Sous la pression des actionnaires, les choses se précisent du côté du "géant" américain de la pièce. Après avoir initié la rationalisation de son portefeuille européen puis ouvert la voie à une possible séparation de son activité hors États-Unis, LKQ passe un nouveau cap en envisageant une potentielle cession de l’ensemble du groupe.
L’écosystème de la rechange mondiale est en alerte suite à l’annonce, par communiqué du 26 janvier, que le conseil d’administration de LKQ examinait toutes les alternatives stratégiques afin d'améliorer la valeur pour les actionnaires, y compris une vente potentielle de la société. « Conformément à cet engagement, nous avons lancé un examen formel des alternatives stratégiques afin d'identifier la meilleure voie à suivre pour libérer la valeur qui n'est pas reflétée dans notre évaluation actuelle », a déclaré John Mendel, président du conseil d'administration. Cette annonce marque une nouvelle étape dans le vaste "chantier" engagé mi-2025 : une révision complète des alternatives stratégiques visant à accroître la valeur actionnariale.
Une sous-performance récente
On l’aura compris avec des résultats décevants (l’activité Parts & Services totale à - 3,9 % sur six mois en 2025, - 4,7 % pour l’Europe, - 4,3 % pour le négoce US et - 7,8 % pour le business "Self Service"), une action qui a "dévissé" de 20 % sur douze mois, un cash-flow opérationnel parfois négatif… les investisseurs ont clairement accentué leur pression. Et notamment celle du fonds d’investissement Ananym Capital qui avait exhorté, dès octobre dernier, LKQ à se séparer de son pan européen, n’y voyant pas de cohérence stratégique avec l’activité américaine.

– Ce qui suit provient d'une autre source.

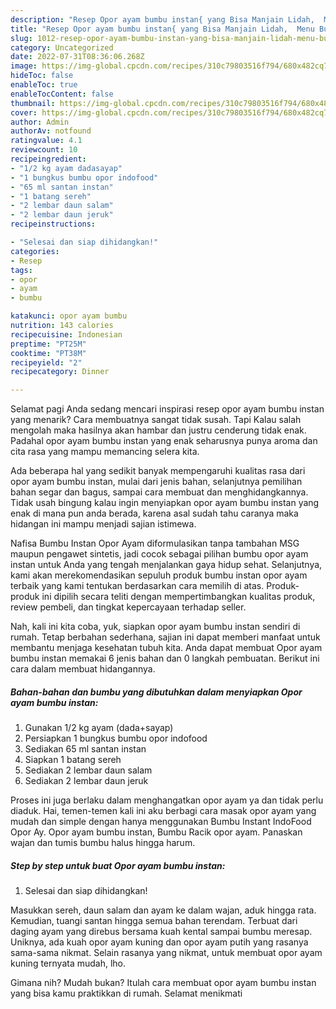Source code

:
 ```yaml
---
description: "Resep Opor ayam bumbu instan{ yang Bisa Manjain Lidah,  Menu Buat lebaran"
title: "Resep Opor ayam bumbu instan{ yang Bisa Manjain Lidah,  Menu Buat lebaran"
slug: 1012-resep-opor-ayam-bumbu-instan-yang-bisa-manjain-lidah-menu-buat-lebaran
category: Uncategorized
date: 2022-07-31T08:36:06.268Z
image: https://img-global.cpcdn.com/recipes/310c79803516f794/680x482cq70/opor-ayam-bumbu-instan-foto-resep-utama.jpg
hideToc: false
enableToc: true
enableTocContent: false
thumbnail: https://img-global.cpcdn.com/recipes/310c79803516f794/680x482cq70/opor-ayam-bumbu-instan-foto-resep-utama.jpg
cover: https://img-global.cpcdn.com/recipes/310c79803516f794/680x482cq70/opor-ayam-bumbu-instan-foto-resep-utama.jpg
author: Admin
authorAv: notfound
ratingvalue: 4.1
reviewcount: 10
recipeingredient:
- "1/2 kg ayam dadasayap"
- "1 bungkus bumbu opor indofood"
- "65 ml santan instan"
- "1 batang sereh"
- "2 lembar daun salam"
- "2 lembar daun jeruk"
recipeinstructions:

- "Selesai dan siap dihidangkan!"
categories:
- Resep
tags:
- opor
- ayam
- bumbu

katakunci: opor ayam bumbu 
nutrition: 143 calories
recipecuisine: Indonesian
preptime: "PT25M"
cooktime: "PT38M"
recipeyield: "2"
recipecategory: Dinner

---
```



Selamat pagi Anda sedang mencari inspirasi resep opor ayam bumbu instan yang menarik? Cara membuatnya sangat tidak susah. Tapi Kalau salah mengolah maka hasilnya akan hambar dan justru cenderung tidak enak. Padahal opor ayam bumbu instan yang enak seharusnya punya aroma dan cita rasa yang mampu memancing selera kita.


Ada beberapa hal yang sedikit banyak mempengaruhi kualitas rasa dari opor ayam bumbu instan, mulai dari jenis bahan, selanjutnya pemilihan bahan segar dan bagus, sampai cara membuat dan menghidangkannya. Tidak usah bingung kalau ingin menyiapkan opor ayam bumbu instan yang enak di mana pun anda berada, karena asal sudah tahu caranya maka hidangan ini mampu menjadi sajian istimewa.

Nafisa Bumbu Instan Opor Ayam diformulasikan tanpa tambahan MSG maupun pengawet sintetis, jadi cocok sebagai pilihan bumbu opor ayam instan untuk Anda yang tengah menjalankan gaya hidup sehat. Selanjutnya, kami akan merekomendasikan sepuluh produk bumbu instan opor ayam terbaik yang kami tentukan berdasarkan cara memilih di atas. Produk-produk ini dipilih secara teliti dengan mempertimbangkan kualitas produk, review pembeli, dan tingkat kepercayaan terhadap seller.


Nah, kali ini kita coba, yuk, siapkan opor ayam bumbu instan sendiri di rumah. Tetap berbahan sederhana, sajian ini dapat memberi manfaat untuk membantu menjaga kesehatan tubuh kita. Anda dapat membuat Opor ayam bumbu instan memakai 6 jenis bahan dan 0 langkah pembuatan. Berikut ini cara dalam membuat hidangannya.

<!--inarticleads1-->

##### Bahan-bahan dan bumbu yang dibutuhkan dalam menyiapkan Opor ayam bumbu instan:

1. Gunakan 1/2 kg ayam (dada+sayap)
1. Persiapkan 1 bungkus bumbu opor indofood
1. Sediakan 65 ml santan instan
1. Siapkan 1 batang sereh
1. Sediakan 2 lembar daun salam
1. Sediakan 2 lembar daun jeruk


Proses ini juga berlaku dalam menghangatkan opor ayam ya dan tidak perlu diaduk. Hai, temen-temen kali ini aku berbagi cara masak opor ayam yang mudah dan simple dengan hanya menggunakan Bumbu Instant IndoFood Opor Ay. Opor ayam bumbu instan, Bumbu Racik opor ayam. Panaskan wajan dan tumis bumbu halus hingga harum. 

<!--inarticleads2-->

##### Step by step untuk buat Opor ayam bumbu instan:


1. Selesai dan siap dihidangkan!

Masukkan sereh, daun salam dan ayam ke dalam wajan, aduk hingga rata. Kemudian, tuangi santan hingga semua bahan terendam. Terbuat dari daging ayam yang direbus bersama kuah kental sampai bumbu meresap. Uniknya, ada kuah opor ayam kuning dan opor ayam putih yang rasanya sama-sama nikmat. Selain rasanya yang nikmat, untuk membuat opor ayam kuning ternyata mudah, lho. 

Gimana nih? Mudah bukan? Itulah cara membuat opor ayam bumbu instan yang bisa kamu praktikkan di rumah. Selamat menikmati
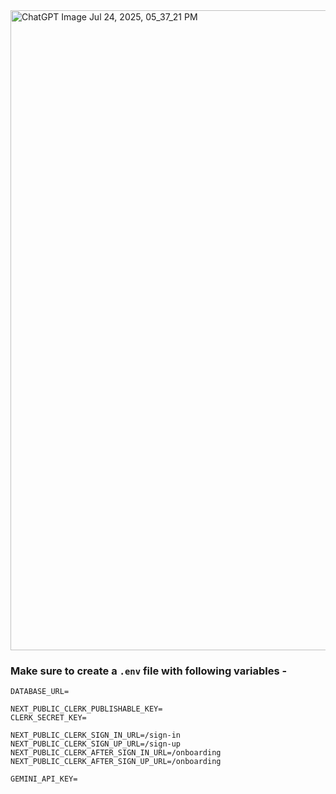 
<img width="1536" height="1024" alt="ChatGPT Image Jul 24, 2025, 05_37_21 PM" src="https://github.com/user-attachments/assets/b1442ee9-b39a-4f67-b40a-5810b6263d6e" />

### Make sure to create a `.env` file with following variables -

```
DATABASE_URL=

NEXT_PUBLIC_CLERK_PUBLISHABLE_KEY=
CLERK_SECRET_KEY=

NEXT_PUBLIC_CLERK_SIGN_IN_URL=/sign-in
NEXT_PUBLIC_CLERK_SIGN_UP_URL=/sign-up
NEXT_PUBLIC_CLERK_AFTER_SIGN_IN_URL=/onboarding
NEXT_PUBLIC_CLERK_AFTER_SIGN_UP_URL=/onboarding

GEMINI_API_KEY=
```
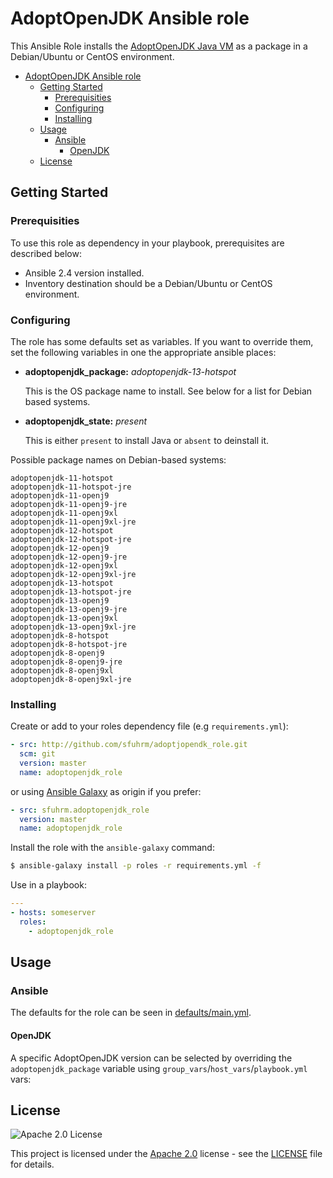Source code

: # AdoptOpenJDK Ansible role

This Ansible Role installs the [AdoptOpenJDK Java VM](https://adoptopenjdk.net/) as a package in a Debian/Ubuntu or CentOS environment.

- [AdoptOpenJDK Ansible role](#adoptopenjdk-ansible-role)
  - [Getting Started](#getting-started)
    - [Prerequisities](#prerequisities)
    - [Configuring](#configuring)
    - [Installing](#installing)
  - [Usage](#usage)
    - [Ansible](#ansible)
      - [OpenJDK](#openjdk)
  - [License](#license)

## Getting Started

### Prerequisities

To use this role as dependency in your playbook, prerequisites are described below:

* Ansible 2.4 version installed.
* Inventory destination should be a Debian/Ubuntu or CentOS environment.

### Configuring

The role has some defaults set as variables. If you want to override them, set the following variables in one the appropriate ansible places:

* **adoptopenjdk_package:** _adoptopenjdk-13-hotspot_
  
  This is the OS package name to install.
  See below for a list for Debian based systems.
* **adoptopenjdk_state:** _present_

  This is either `present` to install Java or `absent` to deinstall it.

Possible package names on Debian-based systems:

```
adoptopenjdk-11-hotspot
adoptopenjdk-11-hotspot-jre
adoptopenjdk-11-openj9
adoptopenjdk-11-openj9-jre
adoptopenjdk-11-openj9xl
adoptopenjdk-11-openj9xl-jre
adoptopenjdk-12-hotspot
adoptopenjdk-12-hotspot-jre
adoptopenjdk-12-openj9
adoptopenjdk-12-openj9-jre
adoptopenjdk-12-openj9xl
adoptopenjdk-12-openj9xl-jre
adoptopenjdk-13-hotspot
adoptopenjdk-13-hotspot-jre
adoptopenjdk-13-openj9
adoptopenjdk-13-openj9-jre
adoptopenjdk-13-openj9xl
adoptopenjdk-13-openj9xl-jre
adoptopenjdk-8-hotspot
adoptopenjdk-8-hotspot-jre
adoptopenjdk-8-openj9
adoptopenjdk-8-openj9-jre
adoptopenjdk-8-openj9xl
adoptopenjdk-8-openj9xl-jre
```

### Installing

Create or add to your roles dependency file (e.g `requirements.yml`):

```yml
- src: http://github.com/sfuhrm/adoptjopendk_role.git
  scm: git
  version: master
  name: adoptopenjdk_role
```

or using [Ansible Galaxy](https://galaxy.ansible.com/sfuhrm/adoptopenjdk_role/) as origin if you prefer:

```yml
- src: sfuhrm.adoptopenjdk_role
  version: master
  name: adoptopenjdk_role
```


Install the role with the `ansible-galaxy` command:

```sh
$ ansible-galaxy install -p roles -r requirements.yml -f
```

Use in a playbook:

```yml
---
- hosts: someserver
  roles:
    - adoptopenjdk_role
```

## Usage

### Ansible

The defaults for the role can be seen in [defaults/main.yml](https://github.com/sfuhrm/adoptopenjdk_role/blob/master/defaults/main.yml).

#### OpenJDK

A specific AdoptOpenJDK version can be selected by overriding the `adoptopenjdk_package` variable using `group_vars`/`host_vars`/`playbook.yml` vars:

## License

![Apache 2.0 License](https://img.shields.io/hexpm/l/plug.svg)

This project is licensed under the [Apache 2.0](https://www.apache.org/licenses/LICENSE-2.0) license - see the [LICENSE](LICENSE) file for details.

Convaincre les investisseurs
Dans une interview accordée à Zepros, Andy Hamilton, le "patron" de la division Europe, semblait rester serein : « LKQ reste confiant dans ses activités européennes et engagé dans le travail de transformation en cours. » Il n’en demeure pas moins que l’option d’une cession de l’activité européenne reste d’actualité. Par appartements, par pays ou par entités ? Et surtout, à quel prix, potentiellement dégradé par rapport à l’investissement initial, LKQ serait-il prêt à vendre ? De "grandes manœuvres" sont évoquées autour de l’Italien Rhiag ou de l’Allemand Stahlgruber !

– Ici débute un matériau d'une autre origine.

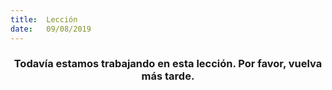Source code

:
 ```yaml
---
title:  Lección
date:   09/08/2019
---
```


### <center>Todavía estamos trabajando en esta lección. Por favor, vuelva más tarde.</center>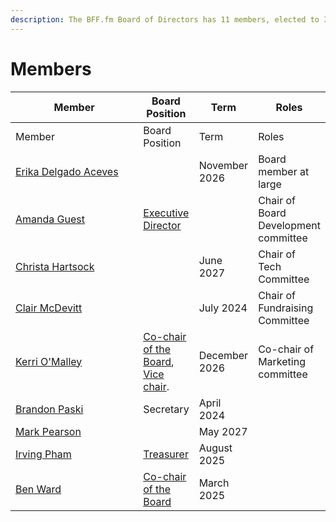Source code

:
 ```yaml
---
description: The BFF.fm Board of Directors has 11 members, elected to 3 year terms.
---
```


# Members

<table data-header-hidden><thead><tr><th width="211">Member</th><th>Board Position</th><th>Term</th><th>Roles</th></tr></thead><tbody><tr><td>Member</td><td>Board Position</td><td>Term</td><td>Roles</td></tr><tr><td><a href="people/erika-delgado-aceves.md">Erika Delgado Aceves</a></td><td></td><td>November 2026</td><td>Board member at large</td></tr><tr><td><a href="people/amanda-guest.md">Amanda Guest</a></td><td><a href="roles/executive-director.md">Executive Director</a></td><td></td><td>Chair of Board Development committee</td></tr><tr><td><a href="people/christa-hartsock.md">Christa Hartsock</a></td><td></td><td>June 2027</td><td>Chair of Tech Committee</td></tr><tr><td><a href="people/clair-mcdevitt.md">Clair McDevitt</a></td><td></td><td>July 2024</td><td>Chair of Fundraising Committee</td></tr><tr><td><a href="people/kerri-omalley.md">Kerri O'Malley</a></td><td><a href="roles/chair.md">Co-chair of the Board</a>, <a href="roles/vice-chair.md">Vice chair</a>.</td><td>December 2026</td><td>Co-chair of Marketing committee</td></tr><tr><td><a href="people/brandon-paski.md">Brandon Paski</a></td><td>Secretary</td><td>April 2024</td><td></td></tr><tr><td><a href="people/mark-pearson.md">Mark Pearson</a></td><td></td><td>May 2027</td><td></td></tr><tr><td><a href="people/irving-pham.md">Irving Pham</a></td><td><a href="roles/treasurer.md">Treasurer</a></td><td>August 2025</td><td></td></tr><tr><td><a href="people/ben-ward.md">Ben Ward</a></td><td><a href="roles/chair.md">Co-chair of the Board</a></td><td>March 2025</td><td></td></tr></tbody></table>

En envisageant désormais de vendre l’ensemble du groupe, l’Américain rebat les cartes. Là encore, se pose la question : qui pour acheter ? Un investisseur industriel ? Peu probable au vu de la taille du groupe qui revendique près de 15 Md$ de chiffre d’affaires. Un scénario de spin-off entre les activités US et Europe ? Si effectivement la décision stratégique est d’aller vers la vente, les analystes misent plutôt sur l’hypothèse de l’arrivée d’un fonds d’investissement…
Rien n’est encore acté
Pour l’heure, LKQ précise que rien n’est acté et que le conseil d’administration et ses conseillers n’en sont encore qu’au stade de la réflexion. « Aucune date limite ni aucun calendrier définitif n'ont été fixés pour la réalisation de cet examen stratégique, et rien ne garantit que cet examen aboutira à une transaction ou à un autre résultat stratégique », insiste LKQ dans son communiqué. Le groupe, qui a déjà entamé la rationalisation de son portefeuille en Europe mais aussi aux États-Unis (vente de LKQ Pick Your Part, son activité libre-service), a également tenu à préciser qu’il poursuivait activement la vente de sa filiale spécialisée, Keystone Automotive Operations.

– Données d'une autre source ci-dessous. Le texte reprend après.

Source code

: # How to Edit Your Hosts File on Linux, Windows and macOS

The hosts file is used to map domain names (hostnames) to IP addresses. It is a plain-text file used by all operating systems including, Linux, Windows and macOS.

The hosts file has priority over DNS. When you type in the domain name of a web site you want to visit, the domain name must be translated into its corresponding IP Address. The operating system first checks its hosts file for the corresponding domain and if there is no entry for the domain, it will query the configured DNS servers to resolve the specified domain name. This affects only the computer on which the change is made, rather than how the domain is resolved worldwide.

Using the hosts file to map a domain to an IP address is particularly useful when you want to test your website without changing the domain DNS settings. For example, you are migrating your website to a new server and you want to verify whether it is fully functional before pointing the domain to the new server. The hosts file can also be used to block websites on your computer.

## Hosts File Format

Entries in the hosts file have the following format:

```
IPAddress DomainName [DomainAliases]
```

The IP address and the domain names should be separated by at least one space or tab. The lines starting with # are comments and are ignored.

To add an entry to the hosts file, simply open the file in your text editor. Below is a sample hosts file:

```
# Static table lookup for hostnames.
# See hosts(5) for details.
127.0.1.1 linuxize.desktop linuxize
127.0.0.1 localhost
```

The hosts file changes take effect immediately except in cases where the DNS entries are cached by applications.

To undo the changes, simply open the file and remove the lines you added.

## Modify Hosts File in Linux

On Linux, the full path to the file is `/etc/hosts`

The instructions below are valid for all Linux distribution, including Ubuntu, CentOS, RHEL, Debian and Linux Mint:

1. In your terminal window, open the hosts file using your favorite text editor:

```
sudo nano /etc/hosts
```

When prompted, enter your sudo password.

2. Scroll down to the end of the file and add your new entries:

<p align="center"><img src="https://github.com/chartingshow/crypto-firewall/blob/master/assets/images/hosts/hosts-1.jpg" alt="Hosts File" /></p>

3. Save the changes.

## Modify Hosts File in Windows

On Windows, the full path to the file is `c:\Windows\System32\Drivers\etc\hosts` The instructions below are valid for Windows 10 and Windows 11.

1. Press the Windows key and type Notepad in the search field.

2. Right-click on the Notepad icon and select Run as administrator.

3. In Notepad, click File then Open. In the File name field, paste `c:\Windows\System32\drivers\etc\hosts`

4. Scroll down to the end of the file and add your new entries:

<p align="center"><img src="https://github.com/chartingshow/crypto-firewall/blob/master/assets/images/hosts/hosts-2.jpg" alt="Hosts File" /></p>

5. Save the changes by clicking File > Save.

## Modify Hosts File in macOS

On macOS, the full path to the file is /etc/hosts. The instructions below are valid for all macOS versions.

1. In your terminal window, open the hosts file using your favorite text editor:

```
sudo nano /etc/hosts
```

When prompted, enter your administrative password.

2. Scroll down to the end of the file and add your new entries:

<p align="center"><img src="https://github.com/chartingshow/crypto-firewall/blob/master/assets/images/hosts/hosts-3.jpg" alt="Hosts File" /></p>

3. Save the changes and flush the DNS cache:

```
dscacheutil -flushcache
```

Cette stratégie de désinvestissement constitue un signal positif pour les marchés financiers, qui saluent les efforts de réduction des coûts opérationnels. Les analystes tablent sur une amélioration progressive des KPI en 2026, susceptible de redonner du tonus à l’action… à condition toutefois que LKQ démontre sa capacité à exécuter ses plans stratégiques. Reste à mesurer l’ampleur des concessions que devra accepter le distributeur auprès du monde de la finance pour se dessiner un avenir plus stable. 2026, année de transition ? À suivre.